### ENTRIES PROVIDED
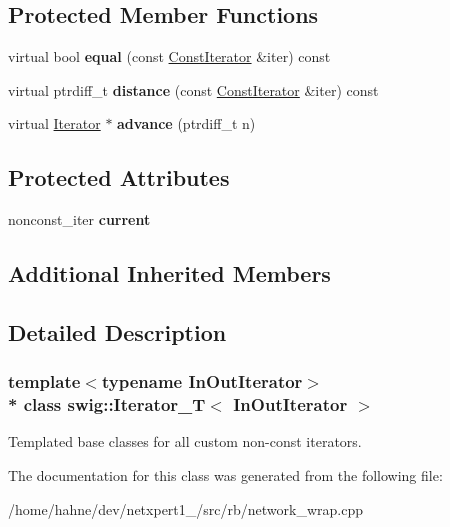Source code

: \subsection*{Protected Member Functions}
\begin{DoxyCompactItemize}
\item 
virtual bool {\bfseries equal} (const \hyperlink{structswig_1_1ConstIterator}{Const\+Iterator} \&iter) const \hypertarget{classswig_1_1Iterator__T_ac3311dda5004c50dcd63ff2bd3327dc1}{}\label{classswig_1_1Iterator__T_ac3311dda5004c50dcd63ff2bd3327dc1}

\item 
virtual ptrdiff\+\_\+t {\bfseries distance} (const \hyperlink{structswig_1_1ConstIterator}{Const\+Iterator} \&iter) const \hypertarget{classswig_1_1Iterator__T_ae350ed5ac7a7fd3b916ea927e3114d8c}{}\label{classswig_1_1Iterator__T_ae350ed5ac7a7fd3b916ea927e3114d8c}

\item 
virtual \hyperlink{structswig_1_1Iterator}{Iterator} $\ast$ {\bfseries advance} (ptrdiff\+\_\+t n)\hypertarget{classswig_1_1Iterator__T_a045e8f75dad63a1ca87055b9aab47f5f}{}\label{classswig_1_1Iterator__T_a045e8f75dad63a1ca87055b9aab47f5f}

\end{DoxyCompactItemize}
\subsection*{Protected Attributes}
\begin{DoxyCompactItemize}
\item 
nonconst\+\_\+iter {\bfseries current}\hypertarget{classswig_1_1Iterator__T_a2a1e3c7240972052cdb84f28dbac2cd6}{}\label{classswig_1_1Iterator__T_a2a1e3c7240972052cdb84f28dbac2cd6}

\end{DoxyCompactItemize}
\subsection*{Additional Inherited Members}


\subsection{Detailed Description}
\subsubsection*{template$<$typename In\+Out\+Iterator$>$\\*
class swig\+::\+Iterator\+\_\+\+T$<$ In\+Out\+Iterator $>$}

Templated base classes for all custom non-\/const iterators. 

The documentation for this class was generated from the following file\+:\begin{DoxyCompactItemize}
\item 
/home/hahne/dev/netxpert1\+\_/src/rb/network\+\_\+wrap.\+cpp\end{DoxyCompactItemize}
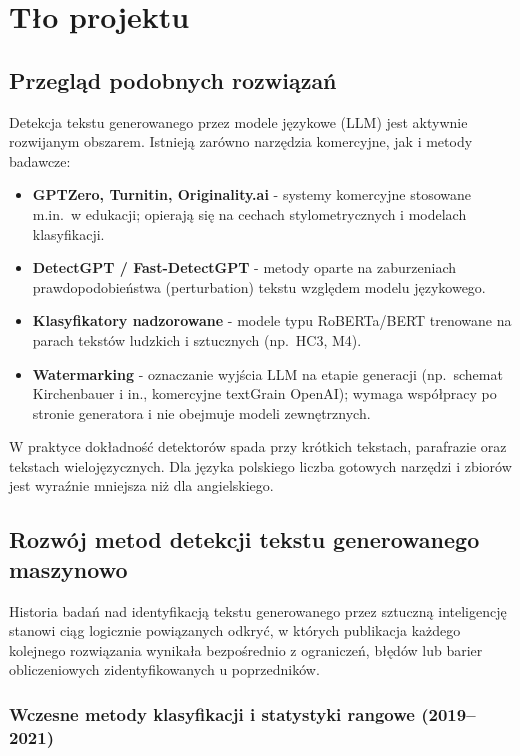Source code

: \section{Tło projektu}

\subsection{Przegląd podobnych rozwiązań}

Detekcja tekstu generowanego przez modele językowe (LLM) jest aktywnie rozwijanym obszarem. Istnieją zarówno narzędzia komercyjne, jak i metody badawcze:

\begin{itemize}
	\item \textbf{GPTZero, Turnitin, Originality.ai} - systemy komercyjne stosowane m.in.\ w edukacji; opierają się na cechach stylometrycznych i modelach klasyfikacji.
	\item \textbf{DetectGPT / Fast-DetectGPT} - metody oparte na zaburzeniach prawdopodobieństwa (perturbation) tekstu względem modelu językowego.
	\item \textbf{Klasyfikatory nadzorowane} - modele typu RoBERTa/BERT trenowane na parach tekstów ludzkich i sztucznych (np.\ HC3, M4).
	\item \textbf{Watermarking} - oznaczanie wyjścia LLM na etapie generacji (np.\ schemat Kirchenbauer i in., komercyjne textGrain OpenAI); wymaga współpracy po stronie generatora i nie obejmuje modeli zewnętrznych.
\end{itemize}

W praktyce dokładność detektorów spada przy krótkich tekstach, parafrazie oraz tekstach wielojęzycznych. Dla języka polskiego liczba gotowych narzędzi i zbiorów jest wyraźnie mniejsza niż dla angielskiego.

\subsection{Rozwój metod detekcji tekstu generowanego maszynowo}

Historia badań nad identyfikacją tekstu generowanego przez sztuczną inteligencję stanowi ciąg logicznie powiązanych odkryć, w których publikacja każdego kolejnego rozwiązania wynikała bezpośrednio z ograniczeń, błędów lub barier obliczeniowych zidentyfikowanych u poprzedników.

\subsubsection{Wczesne metody klasyfikacji i statystyki rangowe (2019--2021)}

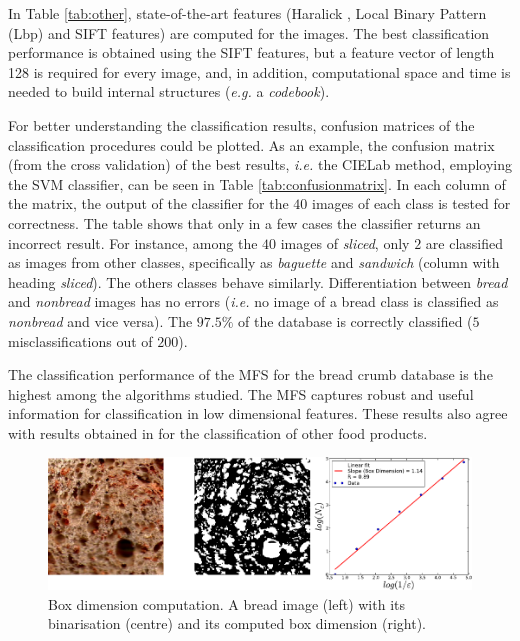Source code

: \documentclass[spanish,a4paper,openright,11pt]{book}
\begin{document}
In Table \ref{tab:other}, state-of-the-art features (Haralick \cite{Haralick73}, Local Binary Pattern (Lbp) \cite{Ojala96} and SIFT \cite{Lowe2004} features) are computed for the images. The best classification performance is obtained using the SIFT features, but a feature vector of length 128 is required for every image, and, in addition, computational space and time is needed to build internal structures ({\em e.g.} a {\em codebook}). 

For better understanding the classification results, confusion matrices of the classification procedures could be plotted. As an example, the confusion matrix (from the cross validation) of the best results, {\em i.e.} the CIELab method, employing the SVM classifier, can be seen in Table \ref{tab:confusionmatrix}. In each column of the matrix, the output of the classifier for the $40$ images of each class is tested for correctness. The table shows that only in a few cases the classifier returns an incorrect result. For instance, among the $40$ images of {\em sliced}, only $2$ are  classified as images from other classes, specifically as {\em baguette} and {\em sandwich} (column with heading {\em sliced}). The others classes behave similarly. Differentiation between {\em bread} and {\em nonbread} images has no errors ({\em i.e.} no image of a bread class is classified as {\em nonbread} and vice versa). The $97.5\%$ of the database is correctly classified ($5$ misclassifications out of $200$).

The classification performance of the MFS for the bread crumb database is the highest a\-mong the algorithms studied. The MFS captures robust and useful information for classification in low dimensional features. These results also agree with results obtained in \cite{Bosch2011} for the classification of other food products.

\begin{figure}[h!]
\centering
\includegraphics{dimensionbox}
\caption{Box dimension computation. A bread image (left) with its binarisation (centre) and its computed box dimension (right).}
\label{fig:fitbox}
\end{figure}
\end{document}
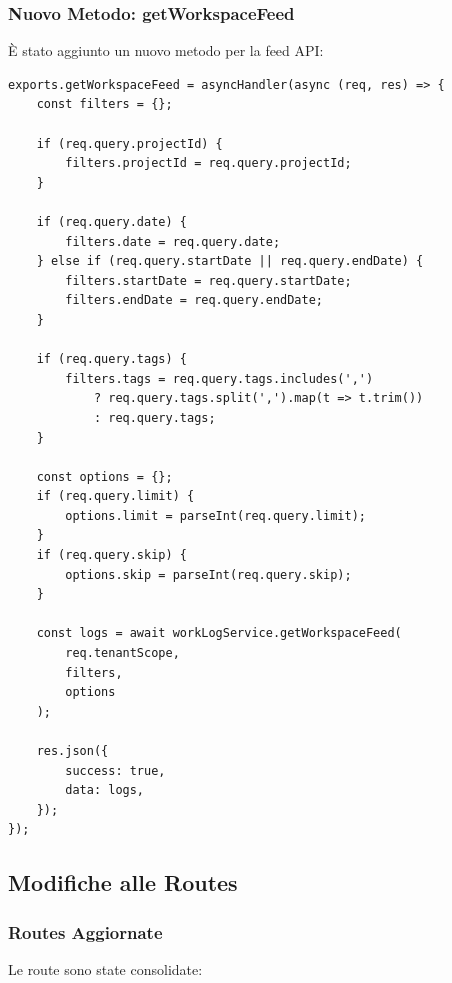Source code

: \documentclass[11pt,a4paper]{article}
\begin{document}
\subsubsection{Nuovo Metodo: getWorkspaceFeed}

È stato aggiunto un nuovo metodo per la feed API:

\begin{lstlisting}[caption=getWorkspaceFeed Controller]
exports.getWorkspaceFeed = asyncHandler(async (req, res) => {
    const filters = {};
    
    if (req.query.projectId) {
        filters.projectId = req.query.projectId;
    }
    
    if (req.query.date) {
        filters.date = req.query.date;
    } else if (req.query.startDate || req.query.endDate) {
        filters.startDate = req.query.startDate;
        filters.endDate = req.query.endDate;
    }
    
    if (req.query.tags) {
        filters.tags = req.query.tags.includes(',') 
            ? req.query.tags.split(',').map(t => t.trim())
            : req.query.tags;
    }
    
    const options = {};
    if (req.query.limit) {
        options.limit = parseInt(req.query.limit);
    }
    if (req.query.skip) {
        options.skip = parseInt(req.query.skip);
    }
    
    const logs = await workLogService.getWorkspaceFeed(
        req.tenantScope, 
        filters, 
        options
    );
    
    res.json({
        success: true,
        data: logs,
    });
});
\end{lstlisting}

\subsection{Modifiche alle Routes}

\subsubsection{Routes Aggiornate}

Le route sono state consolidate:
\end{document}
######
**EXERCISE INSTRUCTIONS**
Your answer should be each line of the data that contains the word "tekstu", copied as it stands.

**WORKED SOLUTION**
Detekcja tekstu generowanego przez modele językowe (LLM) jest aktywnie rozwijanym obszarem. Istnieją zarówno narzędzia komercyjne, jak i metody badawcze:
	\item \textbf{DetectGPT / Fast-DetectGPT} - metody oparte na zaburzeniach prawdopodobieństwa (perturbation) tekstu względem modelu językowego.
\subsection{Rozwój metod detekcji tekstu generowanego maszynowo}
Historia badań nad identyfikacją tekstu generowanego przez sztuczną inteligencję stanowi ciąg logicznie powiązanych odkryć, w których publikacja każdego kolejnego rozwiązania wynikała bezpośrednio z ograniczeń, błędów lub barier obliczeniowych zidentyfikowanych u poprzedników.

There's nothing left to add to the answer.